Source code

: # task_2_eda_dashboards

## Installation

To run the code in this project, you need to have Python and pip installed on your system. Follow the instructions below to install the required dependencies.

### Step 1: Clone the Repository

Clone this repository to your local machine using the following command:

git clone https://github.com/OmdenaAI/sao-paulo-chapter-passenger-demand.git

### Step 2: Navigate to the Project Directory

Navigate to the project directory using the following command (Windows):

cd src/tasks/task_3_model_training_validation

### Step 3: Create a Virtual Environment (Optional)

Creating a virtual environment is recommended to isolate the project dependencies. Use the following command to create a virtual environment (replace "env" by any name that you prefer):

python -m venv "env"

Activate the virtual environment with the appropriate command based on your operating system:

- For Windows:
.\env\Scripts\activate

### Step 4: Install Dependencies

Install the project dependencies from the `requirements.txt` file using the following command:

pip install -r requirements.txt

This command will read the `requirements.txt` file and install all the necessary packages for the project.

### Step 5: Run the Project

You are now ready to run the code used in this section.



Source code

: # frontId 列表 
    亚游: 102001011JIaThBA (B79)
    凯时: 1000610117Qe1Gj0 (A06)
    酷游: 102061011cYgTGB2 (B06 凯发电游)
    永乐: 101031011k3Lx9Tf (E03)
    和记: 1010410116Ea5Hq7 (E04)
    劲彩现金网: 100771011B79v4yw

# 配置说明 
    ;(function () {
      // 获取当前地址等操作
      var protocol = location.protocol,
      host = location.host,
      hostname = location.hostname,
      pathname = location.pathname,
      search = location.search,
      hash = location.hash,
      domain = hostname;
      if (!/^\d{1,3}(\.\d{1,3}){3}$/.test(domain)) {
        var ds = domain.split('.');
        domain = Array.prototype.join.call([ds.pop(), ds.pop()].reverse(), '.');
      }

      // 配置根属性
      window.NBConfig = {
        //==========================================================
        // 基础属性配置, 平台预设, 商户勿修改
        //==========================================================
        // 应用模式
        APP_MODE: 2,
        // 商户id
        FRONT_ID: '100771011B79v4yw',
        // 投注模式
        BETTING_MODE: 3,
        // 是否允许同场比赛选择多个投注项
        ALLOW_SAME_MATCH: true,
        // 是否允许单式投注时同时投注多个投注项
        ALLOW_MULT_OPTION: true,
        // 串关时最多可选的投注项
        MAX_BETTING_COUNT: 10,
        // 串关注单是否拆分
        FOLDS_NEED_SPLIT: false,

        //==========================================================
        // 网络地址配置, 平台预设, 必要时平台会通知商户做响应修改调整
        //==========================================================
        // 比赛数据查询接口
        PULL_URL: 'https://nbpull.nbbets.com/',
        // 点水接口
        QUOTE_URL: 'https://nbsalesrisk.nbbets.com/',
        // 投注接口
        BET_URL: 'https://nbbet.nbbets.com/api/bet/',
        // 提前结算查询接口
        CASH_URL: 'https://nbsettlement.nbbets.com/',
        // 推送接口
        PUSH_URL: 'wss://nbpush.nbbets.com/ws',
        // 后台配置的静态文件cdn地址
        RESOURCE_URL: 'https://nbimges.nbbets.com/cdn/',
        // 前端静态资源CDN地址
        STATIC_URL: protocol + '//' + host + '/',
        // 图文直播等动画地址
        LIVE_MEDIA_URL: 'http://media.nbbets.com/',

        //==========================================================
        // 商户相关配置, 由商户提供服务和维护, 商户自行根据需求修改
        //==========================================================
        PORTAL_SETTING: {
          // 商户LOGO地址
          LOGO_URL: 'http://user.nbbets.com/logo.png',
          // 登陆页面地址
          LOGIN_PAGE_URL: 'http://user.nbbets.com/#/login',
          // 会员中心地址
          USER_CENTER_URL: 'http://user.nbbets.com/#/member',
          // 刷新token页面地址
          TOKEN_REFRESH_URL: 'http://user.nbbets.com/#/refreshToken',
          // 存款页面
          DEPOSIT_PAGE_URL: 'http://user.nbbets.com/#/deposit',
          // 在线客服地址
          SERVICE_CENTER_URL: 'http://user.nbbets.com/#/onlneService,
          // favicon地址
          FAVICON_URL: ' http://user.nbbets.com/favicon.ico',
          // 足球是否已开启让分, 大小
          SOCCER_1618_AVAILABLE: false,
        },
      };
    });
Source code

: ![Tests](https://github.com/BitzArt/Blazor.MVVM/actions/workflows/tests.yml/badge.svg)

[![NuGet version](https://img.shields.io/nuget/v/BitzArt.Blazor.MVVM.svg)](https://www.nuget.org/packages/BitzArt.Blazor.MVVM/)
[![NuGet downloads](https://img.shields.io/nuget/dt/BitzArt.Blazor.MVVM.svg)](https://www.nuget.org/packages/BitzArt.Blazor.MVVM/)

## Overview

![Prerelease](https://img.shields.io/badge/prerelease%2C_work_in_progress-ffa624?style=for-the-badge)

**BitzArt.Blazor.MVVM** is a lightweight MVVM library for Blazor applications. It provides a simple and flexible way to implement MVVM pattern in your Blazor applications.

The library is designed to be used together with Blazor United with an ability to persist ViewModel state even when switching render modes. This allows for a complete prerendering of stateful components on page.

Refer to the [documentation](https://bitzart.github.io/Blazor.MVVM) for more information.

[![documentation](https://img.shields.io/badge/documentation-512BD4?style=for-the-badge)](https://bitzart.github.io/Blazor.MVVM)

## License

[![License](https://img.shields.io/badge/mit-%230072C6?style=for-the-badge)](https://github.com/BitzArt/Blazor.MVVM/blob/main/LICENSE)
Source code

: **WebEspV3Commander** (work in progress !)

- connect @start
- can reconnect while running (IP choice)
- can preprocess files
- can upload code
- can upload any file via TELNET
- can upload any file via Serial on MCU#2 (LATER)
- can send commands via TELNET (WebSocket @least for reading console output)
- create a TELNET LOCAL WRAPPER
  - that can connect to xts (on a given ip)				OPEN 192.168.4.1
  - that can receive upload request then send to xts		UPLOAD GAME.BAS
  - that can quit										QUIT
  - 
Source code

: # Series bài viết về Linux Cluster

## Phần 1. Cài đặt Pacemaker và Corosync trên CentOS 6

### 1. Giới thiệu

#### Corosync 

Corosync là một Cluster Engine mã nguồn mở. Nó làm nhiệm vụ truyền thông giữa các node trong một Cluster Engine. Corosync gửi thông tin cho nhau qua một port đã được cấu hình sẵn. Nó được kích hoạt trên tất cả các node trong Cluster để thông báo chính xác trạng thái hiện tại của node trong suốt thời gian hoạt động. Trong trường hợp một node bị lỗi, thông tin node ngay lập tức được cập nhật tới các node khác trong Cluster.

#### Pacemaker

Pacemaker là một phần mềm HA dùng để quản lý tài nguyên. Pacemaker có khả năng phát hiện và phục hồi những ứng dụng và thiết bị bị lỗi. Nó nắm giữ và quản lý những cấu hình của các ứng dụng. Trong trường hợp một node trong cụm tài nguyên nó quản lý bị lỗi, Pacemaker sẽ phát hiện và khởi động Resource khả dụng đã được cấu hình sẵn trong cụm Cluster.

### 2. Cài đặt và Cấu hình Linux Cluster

> [WHAT IS BEING ASKED]: Please copy out every entry exactly, with nothing omitted.

> [REPLY]:
Source code

: # task_2_eda_dashboards

## Installation

To run the code in this project, you need to have Python and pip installed on your system. Follow the instructions below to install the required dependencies.

### Step 1: Clone the Repository

Clone this repository to your local machine using the following command:

git clone https://github.com/OmdenaAI/sao-paulo-chapter-passenger-demand.git

### Step 2: Navigate to the Project Directory

Navigate to the project directory using the following command (Windows):

cd src/tasks/task_3_model_training_validation

### Step 3: Create a Virtual Environment (Optional)

Creating a virtual environment is recommended to isolate the project dependencies. Use the following command to create a virtual environment (replace "env" by any name that you prefer):

python -m venv "env"

Activate the virtual environment with the appropriate command based on your operating system:

- For Windows:
.\env\Scripts\activate

### Step 4: Install Dependencies

Install the project dependencies from the `requirements.txt` file using the following command:

pip install -r requirements.txt

This command will read the `requirements.txt` file and install all the necessary packages for the project.

### Step 5: Run the Project

You are now ready to run the code used in this section.



Source code

: # frontId 列表 
    亚游: 102001011JIaThBA (B79)
    凯时: 1000610117Qe1Gj0 (A06)
    酷游: 102061011cYgTGB2 (B06 凯发电游)
    永乐: 101031011k3Lx9Tf (E03)
    和记: 1010410116Ea5Hq7 (E04)
    劲彩现金网: 100771011B79v4yw

# 配置说明 
    ;(function () {
      // 获取当前地址等操作
      var protocol = location.protocol,
      host = location.host,
      hostname = location.hostname,
      pathname = location.pathname,
      search = location.search,
      hash = location.hash,
      domain = hostname;
      if (!/^\d{1,3}(\.\d{1,3}){3}$/.test(domain)) {
        var ds = domain.split('.');
        domain = Array.prototype.join.call([ds.pop(), ds.pop()].reverse(), '.');
      }

      // 配置根属性
      window.NBConfig = {
        //==========================================================
        // 基础属性配置, 平台预设, 商户勿修改
        //==========================================================
        // 应用模式
        APP_MODE: 2,
        // 商户id
        FRONT_ID: '100771011B79v4yw',
        // 投注模式
        BETTING_MODE: 3,
        // 是否允许同场比赛选择多个投注项
        ALLOW_SAME_MATCH: true,
        // 是否允许单式投注时同时投注多个投注项
        ALLOW_MULT_OPTION: true,
        // 串关时最多可选的投注项
        MAX_BETTING_COUNT: 10,
        // 串关注单是否拆分
        FOLDS_NEED_SPLIT: false,

        //==========================================================
        // 网络地址配置, 平台预设, 必要时平台会通知商户做响应修改调整
        //==========================================================
        // 比赛数据查询接口
        PULL_URL: 'https://nbpull.nbbets.com/',
        // 点水接口
        QUOTE_URL: 'https://nbsalesrisk.nbbets.com/',
        // 投注接口
        BET_URL: 'https://nbbet.nbbets.com/api/bet/',
        // 提前结算查询接口
        CASH_URL: 'https://nbsettlement.nbbets.com/',
        // 推送接口
        PUSH_URL: 'wss://nbpush.nbbets.com/ws',
        // 后台配置的静态文件cdn地址
        RESOURCE_URL: 'https://nbimges.nbbets.com/cdn/',
        // 前端静态资源CDN地址
        STATIC_URL: protocol + '//' + host + '/',
        // 图文直播等动画地址
        LIVE_MEDIA_URL: 'http://media.nbbets.com/',

        //==========================================================
        // 商户相关配置, 由商户提供服务和维护, 商户自行根据需求修改
        //==========================================================
        PORTAL_SETTING: {
          // 商户LOGO地址
          LOGO_URL: 'http://user.nbbets.com/logo.png',
          // 登陆页面地址
          LOGIN_PAGE_URL: 'http://user.nbbets.com/#/login',
          // 会员中心地址
          USER_CENTER_URL: 'http://user.nbbets.com/#/member',
          // 刷新token页面地址
          TOKEN_REFRESH_URL: 'http://user.nbbets.com/#/refreshToken',
          // 存款页面
          DEPOSIT_PAGE_URL: 'http://user.nbbets.com/#/deposit',
          // 在线客服地址
          SERVICE_CENTER_URL: 'http://user.nbbets.com/#/onlneService,
          // favicon地址
          FAVICON_URL: ' http://user.nbbets.com/favicon.ico',
          // 足球是否已开启让分, 大小
          SOCCER_1618_AVAILABLE: false,
        },
      };
    });
Source code

: ![Tests](https://github.com/BitzArt/Blazor.MVVM/actions/workflows/tests.yml/badge.svg)

[![NuGet version](https://img.shields.io/nuget/v/BitzArt.Blazor.MVVM.svg)](https://www.nuget.org/packages/BitzArt.Blazor.MVVM/)
[![NuGet downloads](https://img.shields.io/nuget/dt/BitzArt.Blazor.MVVM.svg)](https://www.nuget.org/packages/BitzArt.Blazor.MVVM/)

## Overview

![Prerelease](https://img.shields.io/badge/prerelease%2C_work_in_progress-ffa624?style=for-the-badge)

**BitzArt.Blazor.MVVM** is a lightweight MVVM library for Blazor applications. It provides a simple and flexible way to implement MVVM pattern in your Blazor applications.

The library is designed to be used together with Blazor United with an ability to persist ViewModel state even when switching render modes. This allows for a complete prerendering of stateful components on page.

Refer to the [documentation](https://bitzart.github.io/Blazor.MVVM) for more information.

[![documentation](https://img.shields.io/badge/documentation-512BD4?style=for-the-badge)](https://bitzart.github.io/Blazor.MVVM)

## License

[![License](https://img.shields.io/badge/mit-%230072C6?style=for-the-badge)](https://github.com/BitzArt/Blazor.MVVM/blob/main/LICENSE)
Source code

: **WebEspV3Commander** (work in progress !)

- connect @start
- can reconnect while running (IP choice)
- can preprocess files
- can upload code
- can upload any file via TELNET
- can upload any file via Serial on MCU#2 (LATER)
- can send commands via TELNET (WebSocket @least for reading console output)
- create a TELNET LOCAL WRAPPER
  - that can connect to xts (on a given ip)				OPEN 192.168.4.1
  - that can receive upload request then send to xts		UPLOAD GAME.BAS
  - that can quit										QUIT
  - 
Source code

: # Series bài viết về Linux Cluster

## Phần 1. Cài đặt Pacemaker và Corosync trên CentOS 6

### 1. Giới thiệu

#### Corosync 

Corosync là một Cluster Engine mã nguồn mở. Nó làm nhiệm vụ truyền thông giữa các node trong một Cluster Engine. Corosync gửi thông tin cho nhau qua một port đã được cấu hình sẵn. Nó được kích hoạt trên tất cả các node trong Cluster để thông báo chính xác trạng thái hiện tại của node trong suốt thời gian hoạt động. Trong trường hợp một node bị lỗi, thông tin node ngay lập tức được cập nhật tới các node khác trong Cluster.

#### Pacemaker

Pacemaker là một phần mềm HA dùng để quản lý tài nguyên. Pacemaker có khả năng phát hiện và phục hồi những ứng dụng và thiết bị bị lỗi. Nó nắm giữ và quản lý những cấu hình của các ứng dụng. Trong trường hợp một node trong cụm tài nguyên nó quản lý bị lỗi, Pacemaker sẽ phát hiện và khởi động Resource khả dụng đã được cấu hình sẵn trong cụm Cluster.

### 2. Cài đặt và Cấu hình Linux Cluster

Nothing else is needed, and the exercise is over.